Na mesma altura, também no Goodreads, encontrei por acaso um tópico de pessoas que perguntavam se podiam ter estantes secretas. (Já agora, a resposta é não, mas podem criar um grupo secreto cujo único membro são vocês mesmos e usar essas estantes para lá meterem livros). Essas pessoas queriam usar o Goodreads para catalogar a biblioteca delas mas não queriam expor publicamente todos os livros que tinham. Não queriam que amigos e familiares soubessem que tinham certos e determinados livros.
Ora eu, que sempre fui grande fã da partilha, de repente percebi o que sempre deveria ter sido óbvio: que também tenho direito à privacidade da minha opinião sobre aquilo que leio, se assim o decidir. Que os livros que possuo, o que penso sobre o que li, aquilo que gosto ou não é algo que só a mim me diz respeito.
Eu sei que isto parece contraditório vindo de alguém que tem um blogue e que iniciou há tão pouco tempo um videocast sobre livros. A verdade é que chegar a esta conclusão também me surpreendeu!
O objectivo principal do meu blogue sempre foi o de registar a minha opinião de cada livro que leio para mais tarde recordar mas não vou mentir que já dei por mim a matar-me a escrever uma opinião porque pensei em quem iria ler aquilo e sinceramente é também isso que me está a provocar esta ansiedade. Mesmo que eu tente evita-lo, até ao momento de escrever a opinião, irei sempre estar constantemente a falar do livro, mesmo que seja pouco, ao ponto de não desejar escrever nada, quando chegar a altura de o fazer.

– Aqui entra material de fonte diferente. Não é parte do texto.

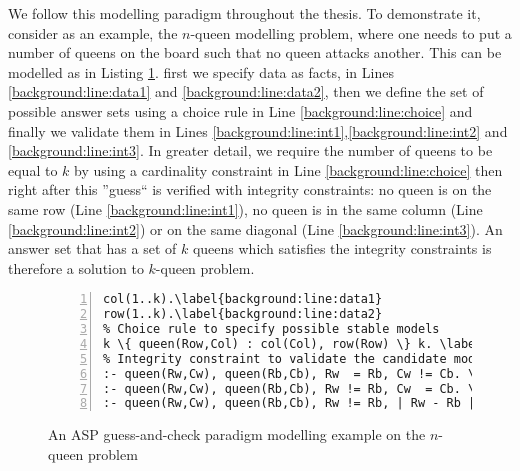 We follow this modelling paradigm throughout the thesis. To demonstrate it, consider as an example, the $n$-queen modelling problem, where one needs to put a number of queens on the board such that no queen attacks another. This can be modelled as in Listing \ref{lst:n_queens_example_modelling}. first we specify data as facts, in Lines \ref{background:line:data1} and \ref{background:line:data2}, then we define the set of possible answer sets using a choice rule in Line \ref{background:line:choice} and finally we validate them in Lines \ref{background:line:int1},\ref{background:line:int2} and \ref{background:line:int3}. 
\pubrev
In greater detail, we require the number of queens to be equal to $k$ by using a cardinality constraint in Line \ref{background:line:choice} then right after this ''guess`` is verified with integrity constraints: no queen is on the same row (Line \ref{background:line:int1}), no queen is in the same column (Line \ref{background:line:int2}) or on the same diagonal (Line \ref{background:line:int3}). An answer set that has a set of $k$ queens which satisfies the integrity constraints is therefore a solution to $k$-queen problem.
\pubrevend

\begin{figure}[H] 
\renewcommand\figurename{Listing}
\begin{Verbatim}[fontsize=\small,numbers=left,xleftmargin=0mm,commandchars=\\\{\},frame=single]
% Data specifying the board
col(1..k).\label{background:line:data1}
row(1..k).\label{background:line:data2}
% Choice rule to specify possible stable models
k \{ queen(Row,Col) : col(Col), row(Row) \} k. \label{background:line:choice}
% Integrity constraint to validate the candidate models
:- queen(Rw,Cw), queen(Rb,Cb), Rw  = Rb, Cw != Cb. \label{background:line:int1}
:- queen(Rw,Cw), queen(Rb,Cb), Rw != Rb, Cw  = Cb. \label{background:line:int2}
:- queen(Rw,Cw), queen(Rb,Cb), Rw != Rb, | Rw - Rb | = | Cw - Cb |.\label{background:line:int3}
\end{Verbatim}
\caption{An ASP guess-and-check paradigm modelling example on the $n$-queen problem}
\label{lst:n_queens_example_modelling}
\end{figure}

E, pior do que isso, devido a esta interação social online constante, pergunto-me até que ponto não fica deturpada a minha opinião sobre um determinado livro. Tal como diz a Susan Cain, na sua apresentação "
The Power of Introverts": "quando estamos num grupo de pessoas, instintivamente imitamos as outras pessoas sem nos apercebermos e seguimos as opiniões da pessoa mais dominante ou carismática no grupo, mesmo que essa pessoa não seja propriamente o melhor conversador ou o detentor das melhores ideias." Eu quero seguir as minhas próprias ideias e tirar as minhas próprias conclusões quando termino um livro e
depois procurar falar sobre ele. Mas também não quero passar a vida a sentir que estou a justificar-me porque é que não gostei tanto daquele livro tão famoso que toda a gente gosta. Quero opinar sobre o assunto e deixar o assunto morrer.
Se cinquenta por cento das leituras que faço são para fins recreativos apenas, os outros cinquenta têm como objectivo compreender o mundo através de outros olhos que não os meus, experienciar algo que a minha própria vida não me proporciona e por isso poder crescer e tornar-me (espero!) uma pessoa melhor. Como posso fazer realmente essa reflexão e chegar sozinha a certas conclusões, no meu íntimo, no meu silêncio, rodeada de um mundo de pessoas que não se calam?
Talvez tenha sido o meu excesso de
oversharing nos últimos anos que me esteja a levar a sentir-me assim e até mesmo neste momento em que termino este texto pergunto-me se não estou a partilhar demasiado. "Vão pensar que os estou a mandar calar quando podia simplesmente fechar o computador" é o que penso que vão pensar. Mas esta reflexão serve para tentar compreender a dinâmica da
leitura como acto e a dinâmica de
falar sobre livros como distintas e como eu hoje me sinto que um poderá estar a estragar o prazer do outro.
É demasiado errado querer ler e, sobre o que leio querer reflectir, sozinha? Mesmo que o faça usando meios tão públicos como blogs e redes sociais como o Goodreads?
Quanto à forma como vou resolver esta minha insatisfação ainda não sei, não decidi. Não tenciono fechar o blog ou parar de escrever opiniões. Também não tenciono deixar de ler outras opiniões, aliás é uma das actividades que ainda me dá algum prazer fazer quando olho para um blogue de livros. Porque como são os "likes" e as pequenas perguntas durante a leitura que me aborrecem talvez eu elimine as actualizações por algum tempo ou até escreva as opiniões do que leio mas não as publique por enquanto. Por enquanto fica o desabafo, logo verei como poderei solucionar.
Já agora, serão bem-vindas sugestões!